Abugida writing system developed for Malawian languages

The Mwangwego script is an abugida writing system developed for Malawian languages and other African Bantu languages by linguist Nolence Mwangwego in 1977. It is one of several indigenous scripts invented for local language communities in Africa.

==History==

=== About the creator ===

Nolence Moses Mwangwego was born on July 1, 1951, in Mwinilunga District in what was then Northern Rhodesia (now modern Zambia); his roots come from Yaphet Mwakasungula village in the area of Paramount chief Kyungu in Karonga District of the former Nyasaland (now modern Malawi). He speaks and writes Chewa, Tumbuka, Kyangonde, English, French, and Portuguese. He is currently working as teacher of French at the French Cultural Center, in Blantyre.

He was installed the headman of his village as Yaphet Mwakasungula IV on December 29, 1997. He is married to Ellen Kalobekamo and has four children.

=== Development and dissemination ===
The idea for a Malawian script came on November 10, 1977, in Paris, when Mwangwego discovered that there are various writing systems in the world, and thought that words meaning "to write" in Malawian languages were evidence that they once had a script of their own.

The Mwangwego script was created in 1979, with additional symbols created up to 1997 by Mwangwego. This was further revised until it was eventually finalised in 2003. The script was launched with significant publicity especially with an audience from Malawian Minister of Youth, Sports and Culture, Mr Kamangadazi Chambalo, was quoted as saying:

Mwangwego script is in itself history in the making. Irrespective of how it is going to be received by the public nationwide, the script is bound to go in the annals of our history as a remarkable invention.

The first person to learn the script was Mwandipa Chimaliro; ten other students that year learned the script as well who went on to teach others. In 2007 the Mwangwego Club was formed whose membership is open to those that have learned the script. As of 2012, there were about 395 people using it.
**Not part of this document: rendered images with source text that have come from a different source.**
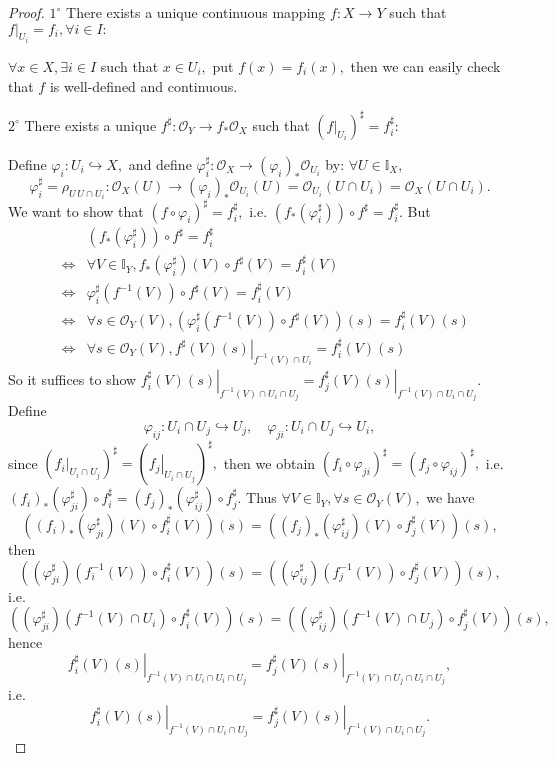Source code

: \begin{proof}
$\mathit{1^{\circ}}$ There exists a unique continuous mapping $f:
X\rightarrow Y$ such that $\left.f\right|_{U_i}=f_i,\forall i\in I:$

$\forall x\in X,\exists i\in I$ such that $x\in U_i,$ put
$f(x)=f_i(x),$ then we can easily check that $f$ is well-defined and
continuous.

$\mathit{2^{\circ}}$ There exists a unique $f^{\sharp}:\mathcal
{O}_Y\rightarrow f_{\ast}\mathcal {O}_X$ such that
$(\left.f\right|_{U_i})^{\sharp}=f_i^{\sharp}:$

Define $\varphi_i:U_i\hookrightarrow X,$ and define
$\varphi_i^{\sharp}:\mathcal {O}_X\rightarrow
(\varphi_i)_{\ast}\mathcal {O}_{U_i}$ by: $\forall
U\in\mathds{I}_X,$
$$\varphi_i^{\sharp}=\rho_{U\,U\cap U_i}:\mathcal {O}_X(U)\rightarrow
(\varphi_i)_{\ast}\mathcal {O}_{U_i}(U)=\mathcal {O}_{U_i}(U\cap
U_i)=\mathcal {O}_{X}(U\cap U_i).$$ We want to show that
$(f\circ\varphi_i)^{\sharp}=f_i^{\sharp},$ i.e.
$(f_{\ast}(\varphi_i^{\sharp}))\circ f^{\sharp}=f_i^{\sharp}.$ But
\begin{eqnarray*}
& & (f_{\ast}(\varphi_i^{\sharp}))\circ f^{\sharp}=f_i^{\sharp}   \\
& \Longleftrightarrow & \forall V\in\mathds{I}_Y,
f_{\ast}(\varphi_i^{\sharp})(V)\circ f^{\sharp}(V)=f_i^{\sharp}(V)\\
& \Longleftrightarrow & \varphi_i^{\sharp}(f^{-1}(V))\circ
f^{\sharp}(V)=f_i^{\sharp}(V)                                     \\
& \Longleftrightarrow & \forall s\in\mathcal {O}_Y(V),
(\varphi_i^{\sharp}(f^{-1}(V))\circ
f^{\sharp}(V))(s)=f_i^{\sharp}(V)(s)                              \\
& \Longleftrightarrow & \forall s\in\mathcal {O}_Y(V),
\left.f^{\sharp}(V)(s)\right|_{f^{-1}(V)\cap U_i}=f_i^{\sharp}(V)(s)
\end{eqnarray*}
So it suffices to show
$\left.f_i^{\sharp}(V)(s)\right|_{f^{-1}(V)\cap U_i\cap U_j} =
\left.f_j^{\sharp}(V)(s)\right|_{f^{-1}(V)\cap U_i\cap U_j}.$ Define
$$\varphi_{ij}: U_i\cap U_j\hookrightarrow U_j,\quad \varphi_{ji}:U_i\cap U_j\hookrightarrow
U_i,$$ since $(\left.f_i\right|_{U_i\cap U_j})^{\sharp} =
(\left.f_j\right|_{U_i\cap U_j})^{\sharp},$ then we obtain
$(f_i\circ\varphi_{ji})^{\sharp}=(f_j\circ\varphi_{ij})^{\sharp},$
i.e. $(f_i)_{\ast}(\varphi_{ji}^{\sharp})\circ f_i^{\sharp}
=(f_j)_{\ast}(\varphi_{ij}^{\sharp})\circ f_j^{\sharp}.$ Thus
$\forall V\in\mathds{I}_Y,\forall s\in\mathcal {O}_Y(V),$ we have
$$((f_i)_{\ast}(\varphi_{ji}^{\sharp})(V)\circ f_i^{\sharp}(V))(s)
=((f_j)_{\ast}(\varphi_{ij}^{\sharp})(V)\circ f_j^{\sharp}(V))(s),$$
then
$$((\varphi_{ji}^{\sharp})(f_i^{-1}(V))\circ f_i^{\sharp}(V))(s)
=((\varphi_{ij}^{\sharp})(f_j^{-1}(V))\circ f_j^{\sharp}(V))(s),$$
i.e.
$$((\varphi_{ji}^{\sharp})(f^{-1}(V)\cap U_i)\circ f_i^{\sharp}(V))(s)
=((\varphi_{ij}^{\sharp})(f^{-1}(V)\cap U_j)\circ
f_j^{\sharp}(V))(s),$$ hence
$$\left.f_i^{\sharp}(V)(s)\right|_{f^{-1}(V)\cap U_i\cap U_i\cap U_j}=
\left.f_j^{\sharp}(V)(s)\right|_{f^{-1}(V)\cap U_j\cap U_i\cap
U_j},$$ i.e.
$$\left.f_i^{\sharp}(V)(s)\right|_{f^{-1}(V)\cap U_i\cap U_j}=
\left.f_j^{\sharp}(V)(s)\right|_{f^{-1}(V)\cap U_i\cap U_j}.$$
\end{proof}
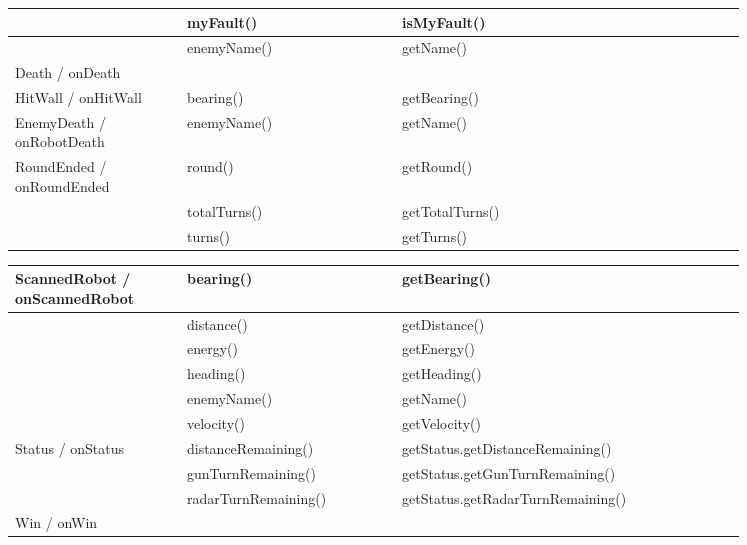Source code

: \begin{center}
\begin{tabular}{ | p{0.2\linewidth} | p{0.25\linewidth} | p{0.4\linewidth} |}
		& myFault() & isMyFault() \\ \hline
		& enemyName() & getName() \\ \hline
		Death / onDeath & & \\ \hline
		HitWall / onHitWall & bearing() & getBearing() \\ \hline
		EnemyDeath / onRobotDeath & enemyName() & getName() \\ \hline
		RoundEnded / onRoundEnded & round() & getRound() \\ \hline
		& totalTurns() & getTotalTurns() \\ \hline
		& turns() & getTurns() \\ \hline
	\end{tabular}
\end{center}		
\begin{center}
	\begin{tabular}{ | p{0.2\linewidth} | p{0.25\linewidth} | p{0.4\linewidth} |}
		\hline		
		ScannedRobot / onScannedRobot & bearing() & getBearing() \\ \hline
		& distance() & getDistance() \\ \hline
		& energy() & getEnergy() \\ \hline
		& heading() & getHeading() \\ \hline
		& enemyName() & getName() \\ \hline
		& velocity() & getVelocity() \\ \hline
		Status / onStatus & distanceRemaining() & getStatus.getDistanceRemaining() \\ \hline
		& gunTurnRemaining() & getStatus.getGunTurnRemaining() \\ \hline
		& radarTurnRemaining() & getStatus.getRadarTurnRemaining() \\ \hline
		Win / onWin &  & \\
		\hline
	\end{tabular}
\end{center}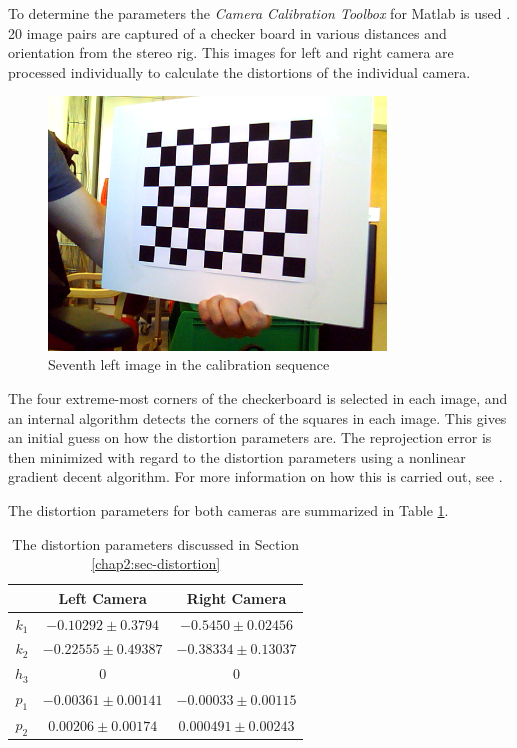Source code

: To determine the parameters the \emph{Camera Calibration Toolbox} for Matlab is used
\cite{camera-calib-toolbox}. 20 image pairs are captured of a checker board in various
distances and orientation from the stereo rig. This images for left and right camera are
processed individually to calculate the distortions of the individual camera. 
\begin{figure}[htbp]
    \centering
    \includegraphics[width=0.8\textwidth]{pics/left7}
    \caption{Seventh left image in the calibration sequence}
    \label{chap2:fig-checkerboard}
\end{figure}
The four extreme-most corners of the checkerboard is selected in each image, and an
internal algorithm detects the corners of the squares in each image. This gives an initial
guess on how the distortion parameters are. The reprojection error is then minimized with
regard to the distortion parameters using a nonlinear gradient decent algorithm. For more
information on how this is carried out, see \cite{heikkila}.

The distortion parameters for both cameras are summarized in Table
\ref{chap3:tab-distortion-coeffs}.
\begin{table}[htbp]
  \centering
    \begin{tabular}{|c|c|c|} 
        \hline
                & Left Camera       & Right Camera \\
        \hline
        $k_1$   & $-0.10292 \pm 0.3794$            & $-0.5450 \pm 0.02456$  \\
        $k_2$   & $-0.22555 \pm 0.49387$            & $-0.38334 \pm 0.13037$  \\
        $h_3$   & $ 0$                          & $0$                  \\
        \hline
        $p_1$   & $-0.00361 \pm 0.00141$    & $-0.00033 \pm 0.00115$ \\
        $p_2$   & $0.00206 \pm 0.00174$     & $ 0.000491 \pm 0.00243$  \\
        \hline
    \end{tabular}
    \caption{The distortion parameters discussed in Section \ref{chap2:sec-distortion}}
    \label{chap3:tab-distortion-coeffs}
\end{table}





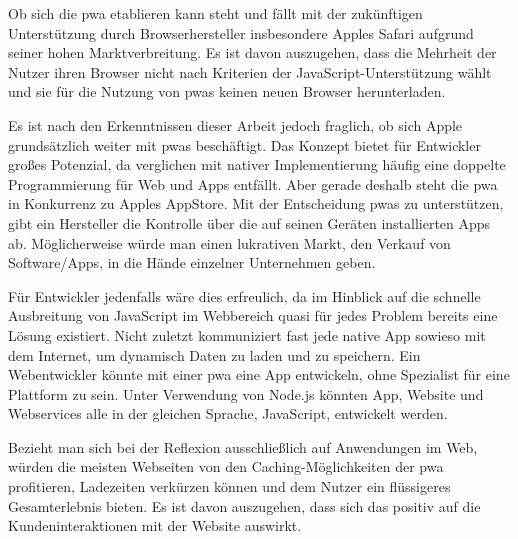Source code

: Ob sich die \ac{pwa} etablieren kann steht und fällt mit der zukünftigen Unterstützung durch Browserhersteller insbesondere Apples Safari aufgrund seiner hohen Marktverbreitung. Es ist davon auszugehen, dass die Mehrheit der Nutzer ihren Browser nicht nach Kriterien der JavaScript-Unterstützung wählt und sie für die Nutzung von \ac{pwa}s keinen neuen Browser herunterladen.

Es ist nach den Erkenntnissen dieser Arbeit jedoch fraglich, ob sich Apple grundsätzlich weiter mit \ac{pwa}s beschäftigt. Das Konzept bietet für Entwickler großes Potenzial, da verglichen mit nativer Implementierung häufig eine doppelte Programmierung für Web und Apps entfällt. Aber gerade deshalb steht die \ac{pwa} in Konkurrenz zu Apples AppStore. Mit der Entscheidung \ac{pwa}s zu unterstützen, gibt ein Hersteller die Kontrolle über die auf seinen Geräten installierten Apps ab. 
Möglicherweise würde man einen lukrativen Markt, den Verkauf von Software/Apps, in die Hände einzelner Unternehmen geben.

Für Entwickler jedenfalls wäre dies erfreulich, da im Hinblick auf die schnelle Ausbreitung von JavaScript im Webbereich quasi für jedes Problem bereits eine Lösung existiert. Nicht zuletzt kommuniziert fast jede native App sowieso mit dem Internet, um dynamisch Daten zu laden und zu speichern. Ein Webentwickler könnte mit einer \ac{pwa} eine App entwickeln, ohne Spezialist für eine Plattform zu sein. Unter Verwendung von Node.js könnten App, Website und Webservices alle in der gleichen Sprache, JavaScript, entwickelt werden.

Bezieht man sich bei der Reflexion ausschließlich auf Anwendungen im Web, würden die meisten Webseiten von den Caching-Möglichkeiten der \ac{pwa} profitieren, Ladezeiten verkürzen können und dem Nutzer ein flüssigeres Gesamterlebnis bieten. Es ist davon auszugehen, dass sich das positiv auf die Kundeninteraktionen mit der Website auswirkt.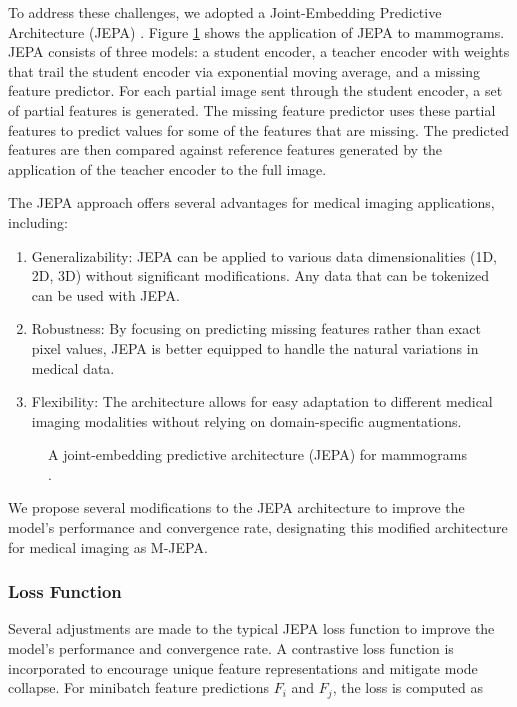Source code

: \documentclass[12pt]{article}
\begin{document}
To address these challenges, we adopted a Joint-Embedding Predictive Architecture (JEPA) \cite{assran2023self}. 
Figure \ref{fig:jepa} shows the application of JEPA to mammograms.
JEPA consists of three models: a student encoder, a teacher encoder with weights that trail the student encoder via exponential moving average, and a missing feature predictor.
For each partial image sent through the student encoder, a set of partial features is generated.
The missing feature predictor uses these partial features to predict values for some of the
features that are missing.
The predicted features are then compared against reference features generated by the application of the teacher encoder to the full image.

The JEPA approach offers several advantages for medical imaging applications, including:
\begin{enumerate}
    \item Generalizability: JEPA can be applied to various data dimensionalities (1D, 2D, 3D) without significant modifications.
      Any data that can be tokenized can be used with JEPA.
    \item Robustness: By focusing on predicting missing features rather than exact pixel values, JEPA is better equipped to handle the natural variations in medical data.
    \item Flexibility: The architecture allows for easy adaptation to different medical imaging modalities without relying on domain-specific augmentations.
\end{enumerate}

\begin{figure}
  \centering
  
  \caption{A joint-embedding predictive architecture (JEPA) for mammograms \cite{assran2023self}.}
  \label{fig:jepa}
\end{figure}


We propose several modifications to the JEPA architecture to improve the model's performance and convergence rate, designating this modified architecture for medical imaging as M-JEPA.

\subsubsection{Loss Function}

Several adjustments are made to the typical JEPA loss function to improve the model's performance and convergence rate. 
A contrastive loss function is incorporated to encourage unique feature representations and mitigate mode collapse.
For minibatch feature predictions $F_i$ and $F_j$, the loss is computed as
\end{document}
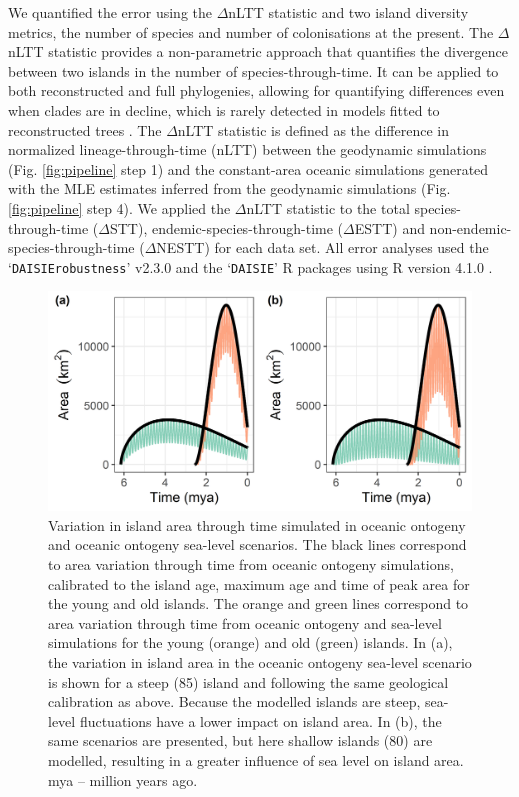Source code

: \documentclass{article}
\begin{document}
We quantified the error using the $\Delta$nLTT statistic \citep{janzen_approximate_2015} and two island diversity metrics, the number of species and number of colonisations at the present. The $\Delta$nLTT statistic provides a non-parametric approach that quantifies the divergence between two islands in the number of species-through-time. It can be applied to both reconstructed and full phylogenies, allowing for quantifying differences even when clades are in decline, which is rarely detected in models fitted to reconstructed trees \citep{burin_how_2019}. The $\Delta$nLTT statistic is defined as the difference in normalized lineage-through-time (nLTT) between the geodynamic simulations (Fig. \ref{fig:pipeline} step 1) and the constant-area oceanic simulations generated with the MLE estimates inferred from the geodynamic simulations (Fig. \ref{fig:pipeline} step 4). We applied the $\Delta$nLTT statistic to the total species-through-time ($\Delta$STT), endemic-species-through-time ($\Delta$ESTT) and non-endemic-species-through-time ($\Delta$NESTT) for each data set. All error analyses used the `\texttt{DAISIErobustness}' v2.3.0 \citep{lambert_joshua_w_2021_5119973} and the `\texttt{DAISIE}' \citep{etienne_daisie_2021} R packages using R version 4.1.0 \citep{r_2021}.

\clearpage

\begin{figure}
    \centering
    \includegraphics[width=\textwidth]{area.png}
    \caption{Variation in island area through time simulated in oceanic ontogeny and oceanic ontogeny sea-level scenarios. The black lines correspond to area variation through time from oceanic ontogeny simulations, calibrated to the island age, maximum age and time of peak area for the young and old islands. The orange and green lines correspond to area variation through time from oceanic ontogeny and sea-level simulations for the young (orange) and old (green) islands. In (a), the variation in island area in the oceanic ontogeny sea-level scenario is shown for a steep (85\degree) island and following the same geological calibration as above. Because the modelled islands are steep, sea-level fluctuations have a lower impact on island area. In (b), the same scenarios are presented, but here shallow islands (80\degree) are modelled, resulting in a greater influence of sea level on island area. mya – million years ago.}
    \label{fig:area}
\end{figure}
\end{document}
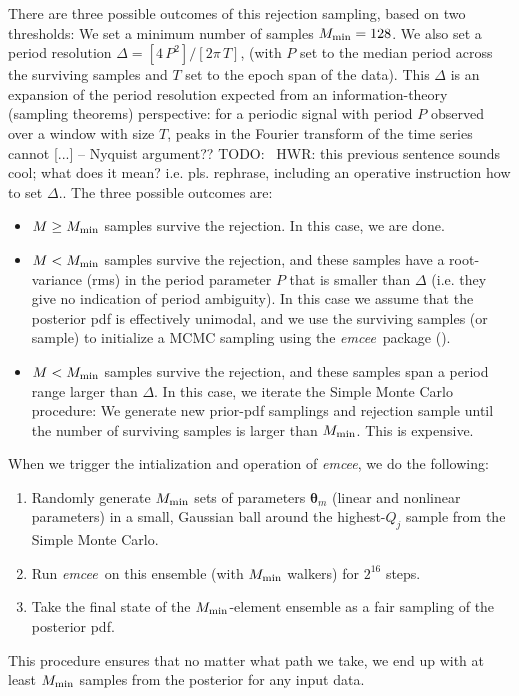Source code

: \documentclass[manuscript, letterpaper]{aastex6}
\newcommand{\project}[1]{\textsl{#1}}
\newcommand{\emcee}{\project{emcee}}
\newcommand{\bs}[1]{\boldsymbol{#1}}
\newcommand{\todo}[1]{{\color{red}TODO: #1}}
\begin{document}
There are three possible outcomes of this rejection sampling, based on two
thresholds:
We set a minimum number of samples $M_{\rm min}=128$.
We also set a period resolution $\Delta = [4\,P^2] / [2\pi\,T]$, (with
$P$ set to the median period across the surviving samples and $T$ set to
the epoch span of the data).
This $\Delta$ is an expansion of the period resolution expected from an
information-theory (sampling theorems) perspective:
for a periodic signal with period $P$ observed over a window with size $T$,
peaks in the Fourier transform of the time series cannot [...] -- Nyquist argument??
\todo{~HWR: this previous sentence sounds cool; what does it mean? i.e. pls. rephrase,
including an operative instruction how to set $\Delta$.}.
The three possible outcomes are:
\begin{itemize}\itemsep0ex
\item $M\geq M_{\rm min}$ samples survive the rejection.
  In this case, we are done.
\item $M<M_{\rm min}$ samples survive the rejection, and these samples have a
  root-variance (rms) in the period parameter $P$ that is smaller than $\Delta$
  (i.e. they give no indication of period ambiguity).
  In this case we assume that the posterior pdf is effectively unimodal, and we
  use the surviving samples (or sample) to initialize a MCMC sampling using the
  \emcee\ package (\citealt{Foreman-Mackey:2013}).
\item $M<M_{\rm min}$ samples survive the rejection, and these samples
  span a period range larger than $\Delta$.
  In this case, we iterate the Simple Monte Carlo procedure: We generate new
  prior-pdf samplings and rejection sample until the number of surviving samples
  is larger than $M_{\rm min}$.
  This is expensive.
\end{itemize}
When we trigger the intialization and operation of \emcee, we do the following:
\begin{enumerate}\itemsep0ex
\item Randomly generate $M_{\rm min}$ sets of parameters $\bs{\theta}_m$
  (linear and nonlinear parameters) in a small, Gaussian ball around
  the highest-$Q_j$ sample from the Simple Monte Carlo.
\item Run \emcee\ on this ensemble (with $M_{\rm min}$ walkers) for $2^{16}$
  steps.
\item Take the final state of the $M_{\rm min}$-element ensemble as a
  fair sampling of the posterior pdf.
\end{enumerate}
This procedure ensures that no matter what path we take, we end up with
at least $M_{\rm min}$ samples from the posterior for any input data.
\end{document}

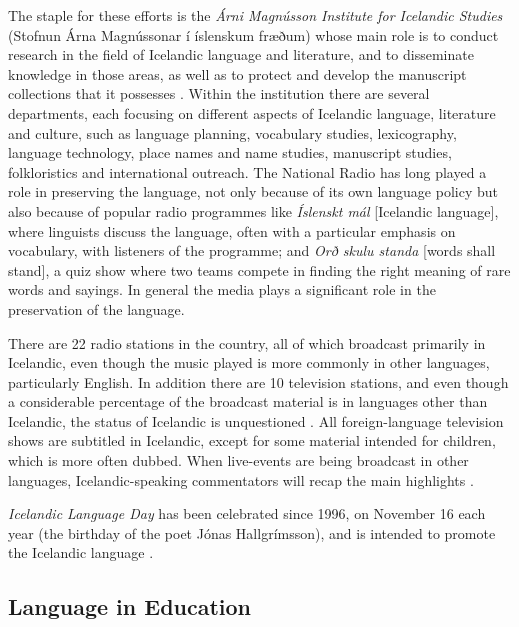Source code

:\documentclass{../../metanetpaper}
\begin{document}
\begin{multicols}{2}
The staple for these efforts is the \textit{Árni Magnússon Institute for Icelandic Studies} (Stofnun Árna Magnússonar í íslenskum fræðum) whose main role is to conduct research in the field of Icelandic language and literature, and to disseminate knowledge in those areas, as well as to protect and develop the manuscript collections that it possesses \cite{alt2}.  Within the institution there are several departments, each focusing on different aspects of Icelandic language, literature and culture, such as language planning, vocabulary studies, lexicography, language technology, place names and name studies, manuscript studies, folkloristics and international outreach.
The National Radio has long played a role in preserving the language, not only because of its own language policy but also because of popular radio programmes like \textit{Íslenskt mál} {[}Icelandic language{]}, where linguists discuss the language, often with a particular emphasis on vocabulary, with listeners of the programme; and \textit{Orð skulu standa} {[}words shall stand{]}, a quiz show where two teams compete in finding the right meaning of rare words and sayings. In general the media plays a significant role in the preservation of the language.

There are 22 radio stations in the country, all of which broadcast primarily in Icelandic, even though the music played is more commonly in other languages, particularly English. In addition there are 10 television stations, and even though a considerable percentage of the broadcast material is in languages other than Icelandic, the status of Icelandic is unquestioned \cite{hag2}.  All foreign-language television shows are subtitled in Icelandic, except for some material intended for children, which is more often dubbed. When live-events are being broadcast in other languages, Icelandic-speaking commentators will recap the main highlights \cite{alt3}. 

\textit{Icelandic Language Day} has been celebrated since 1996, on November 16 each year (the birthday of the poet Jónas Hallgrímsson), and is intended to promote the Icelandic language \cite{men1}.

\subsection{Language in Education}


\end{multicols}
\end{document}
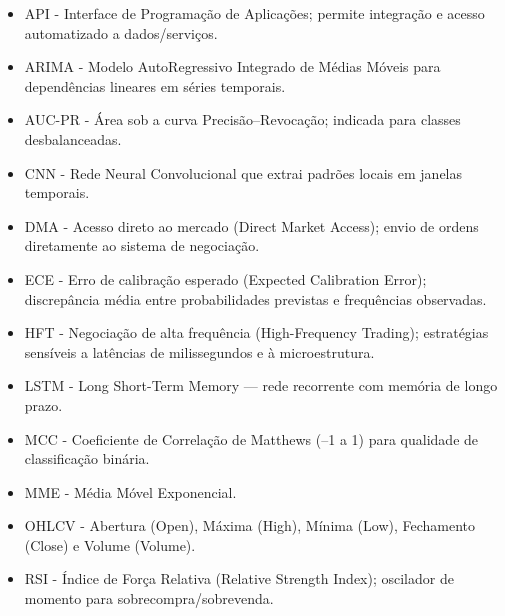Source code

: 
\begin{itemize}

\item {API} - Interface de Programação de Aplicações; permite integração e acesso automatizado a dados/serviços.
\item {ARIMA} - Modelo AutoRegressivo Integrado de Médias Móveis para dependências lineares em séries temporais.
\item {AUC-PR} - Área sob a curva Precisão–Revocação; indicada para classes desbalanceadas.
\item {CNN} - Rede Neural Convolucional que extrai padrões locais em janelas temporais.
\item {DMA} - Acesso direto ao mercado (Direct Market Access); envio de ordens diretamente ao sistema de negociação.
\item {ECE} - Erro de calibração esperado (Expected Calibration Error); discrepância média entre probabilidades previstas e frequências observadas.
\item {HFT} - Negociação de alta frequência (High-Frequency Trading); estratégias sensíveis a latências de milissegundos e à microestrutura.
\item {LSTM} - Long Short-Term Memory — rede recorrente com memória de longo prazo.
\item {MCC} - Coeficiente de Correlação de Matthews (–1 a 1) para qualidade de classificação binária.
\item {MME} - Média Móvel Exponencial.
\item {OHLCV} - Abertura (Open), Máxima (High), Mínima (Low), Fechamento (Close) e Volume (Volume).
\item {RSI} - Índice de Força Relativa (Relative Strength Index); oscilador de momento para sobrecompra/sobrevenda.

\end{itemize}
Only one book has ever been published using the script which is A Malawi Tili Pati ("Malawians, where are we?") by Nolence Mwangwego himself in Chichewa in 2011. Mwangwego continues to hold public lectures and exhibitions in academic institutions and teach the script.

=== Encoding ===
Mwangwego was accepted for Unicode support in 2026.
The Mwangwego block is set for the range U+16E00..16E3F.